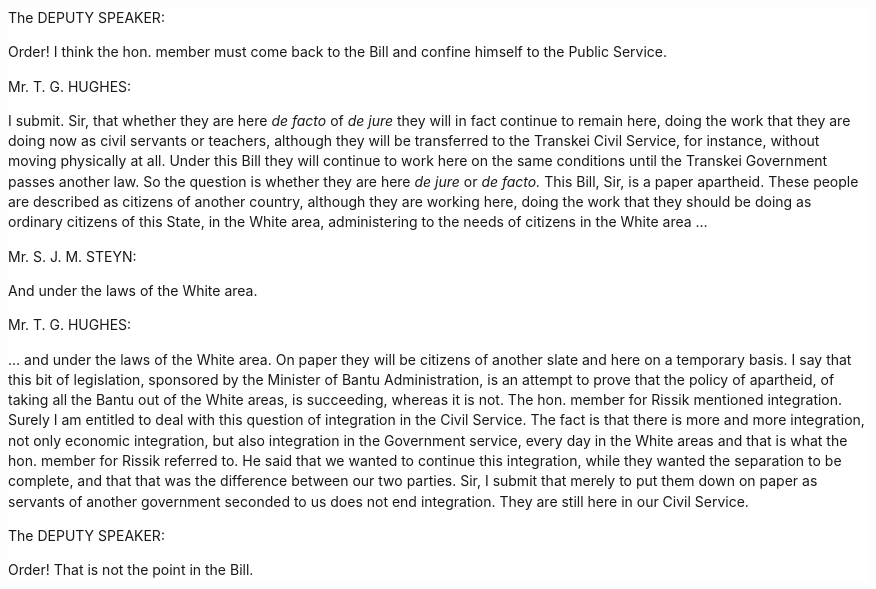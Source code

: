 </speech>

<speech by="#deputy_speaker">

<from>The <person refersTo="hansard_za">DEPUTY SPEAKER</person>:</from>

<p>Order! I think the hon. member must come back to the Bill and confine himself to the Public Service.</p>

</speech>

<speech by="#hughes">

<from>Mr. <person refersTo="hansard_za">T. G. HUGHES</person>:</from>

<p>I submit. Sir, that whether they are here <i>de facto</i> of <i>de jure</i> they will in fact continue to remain here, doing the work that they are doing now as civil servants or teachers, although they will be transferred to the Transkei Civil Service, for instance, without moving physically <span class="col_6797-6798" refersTo="page_0532"/>at all. Under this Bill they will continue to work here on the same conditions until the Transkei Government passes another law. So the question is whether they are here <i>de jure</i> or <i>de facto.</i> This Bill, Sir, is a paper apartheid. These people are described as citizens of another country, although they are working here, doing the work that they should be doing as ordinary citizens of this State, in the White area, administering to the needs of citizens in the White area &#x2026;</p>

</speech>

<speech by="#steyn">

<from>Mr. <person refersTo="hansard_za">S. J. M. STEYN</person>:</from>

<p>And under the laws of the White area.</p>

</speech>

<speech by="#hughes">

<from>Mr. <person refersTo="hansard_za">T. G. HUGHES</person>:</from>

<p>&#x2026; and under the laws of the White area. On paper they will be citizens of another slate and here on a temporary basis. I say that this bit of legislation, sponsored by the Minister of Bantu Administration, is an attempt to prove that the policy of apartheid, of taking all the Bantu out of the White areas, is succeeding, whereas it is not. The hon. member for Rissik mentioned integration. Surely I am entitled to deal with this question of integration in the Civil Service. The fact is that there is more and more integration, not only economic integration, but also integration in the Government service, every day in the White areas and that is what the hon. member for Rissik referred to. He said that we wanted to continue this integration, while they wanted the separation to be complete, and that that was the difference between our two parties. Sir, I submit that merely to put them down on paper as servants of another government seconded to us does not end integration. They are still here in our Civil Service.</p>

</speech>

<speech by="#deputy_speaker">

<from>The <person refersTo="hansard_za">DEPUTY SPEAKER</person>:</from>

<p>Order! That is not the point in the Bill.</p>

</speech>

**WORK TO BE COMPLETED:** Every line in the entries above that mentions the word "laws" must be shown.

**OUTPUT FOR THIS EXERCISE:**
<p>And under the laws of the White area.</p>
<p>&#x2026; and under the laws of the White area. On paper they will be citizens of another slate and here on a temporary basis. I say that this bit of legislation, sponsored by the Minister of Bantu Administration, is an attempt to prove that the policy of apartheid, of taking all the Bantu out of the White areas, is succeeding, whereas it is not. The hon. member for Rissik mentioned integration. Surely I am entitled to deal with this question of integration in the Civil Service. The fact is that there is more and more integration, not only economic integration, but also integration in the Government service, every day in the White areas and that is what the hon. member for Rissik referred to. He said that we wanted to continue this integration, while they wanted the separation to be complete, and that that was the difference between our two parties. Sir, I submit that merely to put them down on paper as servants of another government seconded to us does not end integration. They are still here in our Civil Service.</p>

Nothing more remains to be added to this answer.